START RECORDS TO PROCESS
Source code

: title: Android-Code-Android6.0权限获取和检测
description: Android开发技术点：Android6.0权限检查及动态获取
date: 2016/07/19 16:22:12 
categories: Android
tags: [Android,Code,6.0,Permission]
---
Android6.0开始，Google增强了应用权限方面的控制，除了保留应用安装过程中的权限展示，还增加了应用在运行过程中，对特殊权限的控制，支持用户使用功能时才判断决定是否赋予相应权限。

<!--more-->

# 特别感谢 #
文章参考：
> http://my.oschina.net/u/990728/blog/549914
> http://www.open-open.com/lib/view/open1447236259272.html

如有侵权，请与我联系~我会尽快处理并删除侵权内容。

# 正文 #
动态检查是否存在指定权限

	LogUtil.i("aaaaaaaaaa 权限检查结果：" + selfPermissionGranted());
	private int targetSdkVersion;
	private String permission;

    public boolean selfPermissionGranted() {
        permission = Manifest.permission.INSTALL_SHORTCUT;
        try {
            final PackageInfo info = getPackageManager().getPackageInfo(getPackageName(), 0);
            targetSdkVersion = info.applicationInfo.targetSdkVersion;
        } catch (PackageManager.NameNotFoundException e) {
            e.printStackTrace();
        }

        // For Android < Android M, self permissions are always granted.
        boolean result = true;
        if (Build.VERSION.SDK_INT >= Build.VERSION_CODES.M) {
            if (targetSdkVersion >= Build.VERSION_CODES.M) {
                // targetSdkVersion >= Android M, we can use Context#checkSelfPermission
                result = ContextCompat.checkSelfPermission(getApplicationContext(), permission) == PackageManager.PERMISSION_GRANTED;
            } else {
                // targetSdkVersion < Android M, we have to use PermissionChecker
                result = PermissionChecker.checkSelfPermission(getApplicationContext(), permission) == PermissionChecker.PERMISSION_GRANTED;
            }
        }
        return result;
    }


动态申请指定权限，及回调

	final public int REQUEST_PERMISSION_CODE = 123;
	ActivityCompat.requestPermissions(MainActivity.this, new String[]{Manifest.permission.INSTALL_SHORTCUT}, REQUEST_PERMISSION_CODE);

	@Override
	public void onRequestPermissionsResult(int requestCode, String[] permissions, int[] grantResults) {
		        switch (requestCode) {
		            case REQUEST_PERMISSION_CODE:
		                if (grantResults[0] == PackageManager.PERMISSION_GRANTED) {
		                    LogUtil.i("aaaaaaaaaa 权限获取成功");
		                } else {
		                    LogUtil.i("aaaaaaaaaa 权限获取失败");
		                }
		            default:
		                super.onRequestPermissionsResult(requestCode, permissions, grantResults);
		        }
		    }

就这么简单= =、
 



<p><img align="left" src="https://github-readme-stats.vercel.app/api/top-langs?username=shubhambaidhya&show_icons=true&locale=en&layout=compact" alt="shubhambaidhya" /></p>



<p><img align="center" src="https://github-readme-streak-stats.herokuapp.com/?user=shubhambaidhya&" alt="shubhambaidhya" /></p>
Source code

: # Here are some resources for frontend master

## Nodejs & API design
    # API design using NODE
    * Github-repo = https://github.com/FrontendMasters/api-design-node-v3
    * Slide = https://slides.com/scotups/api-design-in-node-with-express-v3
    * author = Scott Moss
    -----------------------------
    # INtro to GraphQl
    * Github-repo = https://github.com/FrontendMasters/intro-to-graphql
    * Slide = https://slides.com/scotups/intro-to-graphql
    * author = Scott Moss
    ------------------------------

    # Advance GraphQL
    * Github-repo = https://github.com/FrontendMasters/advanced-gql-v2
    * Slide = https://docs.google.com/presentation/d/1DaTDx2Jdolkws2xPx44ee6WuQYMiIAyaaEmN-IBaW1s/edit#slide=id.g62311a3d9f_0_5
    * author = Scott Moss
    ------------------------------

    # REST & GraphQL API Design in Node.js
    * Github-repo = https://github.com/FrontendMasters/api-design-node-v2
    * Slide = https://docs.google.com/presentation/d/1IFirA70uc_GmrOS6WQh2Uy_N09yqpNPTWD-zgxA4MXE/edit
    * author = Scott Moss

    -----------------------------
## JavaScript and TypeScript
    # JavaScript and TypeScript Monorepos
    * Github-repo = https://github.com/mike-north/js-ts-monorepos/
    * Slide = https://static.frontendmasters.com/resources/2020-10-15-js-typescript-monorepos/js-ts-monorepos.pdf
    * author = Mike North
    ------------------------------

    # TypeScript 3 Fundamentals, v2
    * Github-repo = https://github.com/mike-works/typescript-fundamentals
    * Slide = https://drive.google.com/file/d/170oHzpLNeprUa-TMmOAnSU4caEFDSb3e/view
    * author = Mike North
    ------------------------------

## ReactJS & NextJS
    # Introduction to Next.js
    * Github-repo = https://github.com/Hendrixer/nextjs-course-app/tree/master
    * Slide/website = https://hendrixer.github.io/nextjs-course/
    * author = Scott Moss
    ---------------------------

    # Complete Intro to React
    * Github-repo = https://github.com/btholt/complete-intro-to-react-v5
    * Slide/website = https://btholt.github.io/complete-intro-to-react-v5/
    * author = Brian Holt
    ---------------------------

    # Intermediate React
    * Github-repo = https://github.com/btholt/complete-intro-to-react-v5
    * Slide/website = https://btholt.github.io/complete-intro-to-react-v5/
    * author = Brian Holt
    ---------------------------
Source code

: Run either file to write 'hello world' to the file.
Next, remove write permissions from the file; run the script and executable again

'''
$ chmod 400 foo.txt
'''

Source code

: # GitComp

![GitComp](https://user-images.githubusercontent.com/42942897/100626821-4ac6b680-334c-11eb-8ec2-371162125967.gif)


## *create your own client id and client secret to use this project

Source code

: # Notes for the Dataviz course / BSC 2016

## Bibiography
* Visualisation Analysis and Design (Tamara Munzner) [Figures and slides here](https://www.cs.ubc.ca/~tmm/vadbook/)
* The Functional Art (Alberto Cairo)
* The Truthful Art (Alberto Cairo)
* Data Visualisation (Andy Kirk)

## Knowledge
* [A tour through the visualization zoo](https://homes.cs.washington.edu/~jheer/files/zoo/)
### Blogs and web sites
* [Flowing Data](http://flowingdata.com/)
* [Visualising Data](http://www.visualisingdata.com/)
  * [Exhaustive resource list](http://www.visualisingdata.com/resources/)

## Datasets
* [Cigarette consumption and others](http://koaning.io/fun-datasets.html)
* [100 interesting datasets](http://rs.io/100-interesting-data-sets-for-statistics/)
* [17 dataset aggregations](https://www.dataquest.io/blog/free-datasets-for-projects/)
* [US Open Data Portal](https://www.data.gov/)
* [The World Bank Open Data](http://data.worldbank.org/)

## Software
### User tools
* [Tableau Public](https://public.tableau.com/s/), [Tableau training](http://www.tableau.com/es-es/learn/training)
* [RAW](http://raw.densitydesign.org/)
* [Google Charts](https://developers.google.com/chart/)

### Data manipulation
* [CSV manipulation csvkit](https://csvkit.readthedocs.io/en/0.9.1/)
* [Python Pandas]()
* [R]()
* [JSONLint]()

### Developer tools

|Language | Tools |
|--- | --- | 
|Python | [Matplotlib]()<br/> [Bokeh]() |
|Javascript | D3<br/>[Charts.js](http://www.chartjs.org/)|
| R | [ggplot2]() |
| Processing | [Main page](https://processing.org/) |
END RECORDS TO PROCESS
REQUIREMENT:
Take the listing from its first line to the line containing "targetSdkVersion = info.applicationInfo.targetSdkVersion;". Reproduce those lines exactly and nothing else.

RESULT OF THIS TASK:
Source code

: title: Android-Code-Android6.0权限获取和检测
description: Android开发技术点：Android6.0权限检查及动态获取
date: 2016/07/19 16:22:12 
categories: Android
tags: [Android,Code,6.0,Permission]
---
Android6.0开始，Google增强了应用权限方面的控制，除了保留应用安装过程中的权限展示，还增加了应用在运行过程中，对特殊权限的控制，支持用户使用功能时才判断决定是否赋予相应权限。

<!--more-->

# 特别感谢 #
文章参考：
> http://my.oschina.net/u/990728/blog/549914
> http://www.open-open.com/lib/view/open1447236259272.html

如有侵权，请与我联系~我会尽快处理并删除侵权内容。

# 正文 #
动态检查是否存在指定权限

	LogUtil.i("aaaaaaaaaa 权限检查结果：" + selfPermissionGranted());
	private int targetSdkVersion;
	private String permission;

    public boolean selfPermissionGranted() {
        permission = Manifest.permission.INSTALL_SHORTCUT;
        try {
            final PackageInfo info = getPackageManager().getPackageInfo(getPackageName(), 0);
            targetSdkVersion = info.applicationInfo.targetSdkVersion;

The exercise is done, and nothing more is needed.